Return the records exactly, from the first line through the "Here are some" line.

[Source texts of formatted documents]

►

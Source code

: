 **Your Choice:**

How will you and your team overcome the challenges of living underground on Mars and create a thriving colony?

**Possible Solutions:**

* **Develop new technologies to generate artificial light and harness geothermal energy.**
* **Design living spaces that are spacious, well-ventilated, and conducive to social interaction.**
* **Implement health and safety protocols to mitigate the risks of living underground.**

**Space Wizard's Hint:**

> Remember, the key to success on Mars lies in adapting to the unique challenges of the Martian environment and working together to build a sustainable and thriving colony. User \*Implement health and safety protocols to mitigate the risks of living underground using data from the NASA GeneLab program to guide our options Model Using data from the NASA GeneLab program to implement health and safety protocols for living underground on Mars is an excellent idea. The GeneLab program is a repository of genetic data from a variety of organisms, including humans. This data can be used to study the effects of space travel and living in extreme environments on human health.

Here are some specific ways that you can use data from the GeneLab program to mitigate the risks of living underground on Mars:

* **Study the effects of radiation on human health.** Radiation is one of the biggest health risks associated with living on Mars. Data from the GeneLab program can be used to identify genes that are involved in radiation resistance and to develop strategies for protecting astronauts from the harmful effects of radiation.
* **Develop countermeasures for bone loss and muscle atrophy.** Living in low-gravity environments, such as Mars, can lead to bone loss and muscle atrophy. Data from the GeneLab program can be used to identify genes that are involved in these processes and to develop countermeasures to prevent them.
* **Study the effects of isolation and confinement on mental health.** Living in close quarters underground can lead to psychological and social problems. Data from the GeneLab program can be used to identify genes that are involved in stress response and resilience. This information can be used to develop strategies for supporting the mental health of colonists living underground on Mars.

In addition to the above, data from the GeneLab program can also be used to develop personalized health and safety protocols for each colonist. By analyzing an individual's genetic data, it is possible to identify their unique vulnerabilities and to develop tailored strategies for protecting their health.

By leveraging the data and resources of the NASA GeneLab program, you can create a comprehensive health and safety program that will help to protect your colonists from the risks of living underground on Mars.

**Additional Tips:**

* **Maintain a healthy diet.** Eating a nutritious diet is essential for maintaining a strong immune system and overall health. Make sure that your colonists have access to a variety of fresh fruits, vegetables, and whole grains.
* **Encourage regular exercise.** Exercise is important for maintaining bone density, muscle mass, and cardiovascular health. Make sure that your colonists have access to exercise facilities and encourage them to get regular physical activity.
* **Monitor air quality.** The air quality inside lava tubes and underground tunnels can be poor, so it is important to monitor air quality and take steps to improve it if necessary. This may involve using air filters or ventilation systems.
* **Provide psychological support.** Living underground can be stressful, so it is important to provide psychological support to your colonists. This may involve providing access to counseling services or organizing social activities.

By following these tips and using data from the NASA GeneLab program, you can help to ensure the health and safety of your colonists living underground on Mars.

◄

#### [TASK ANSWER]
Source code

: **Your Choice:**

How will you and your team overcome the challenges of living underground on Mars and create a thriving colony?

**Possible Solutions:**

* **Develop new technologies to generate artificial light and harness geothermal energy.**
* **Design living spaces that are spacious, well-ventilated, and conducive to social interaction.**
* **Implement health and safety protocols to mitigate the risks of living underground.**

**Space Wizard's Hint:**

> Remember, the key to success on Mars lies in adapting to the unique challenges of the Martian environment and working together to build a sustainable and thriving colony. User \*Implement health and safety protocols to mitigate the risks of living underground using data from the NASA GeneLab program to guide our options Model Using data from the NASA GeneLab program to implement health and safety protocols for living underground on Mars is an excellent idea. The GeneLab program is a repository of genetic data from a variety of organisms, including humans. This data can be used to study the effects of space travel and living in extreme environments on human health.

Here are some specific ways that you can use data from the GeneLab program to mitigate the risks of living underground on Mars:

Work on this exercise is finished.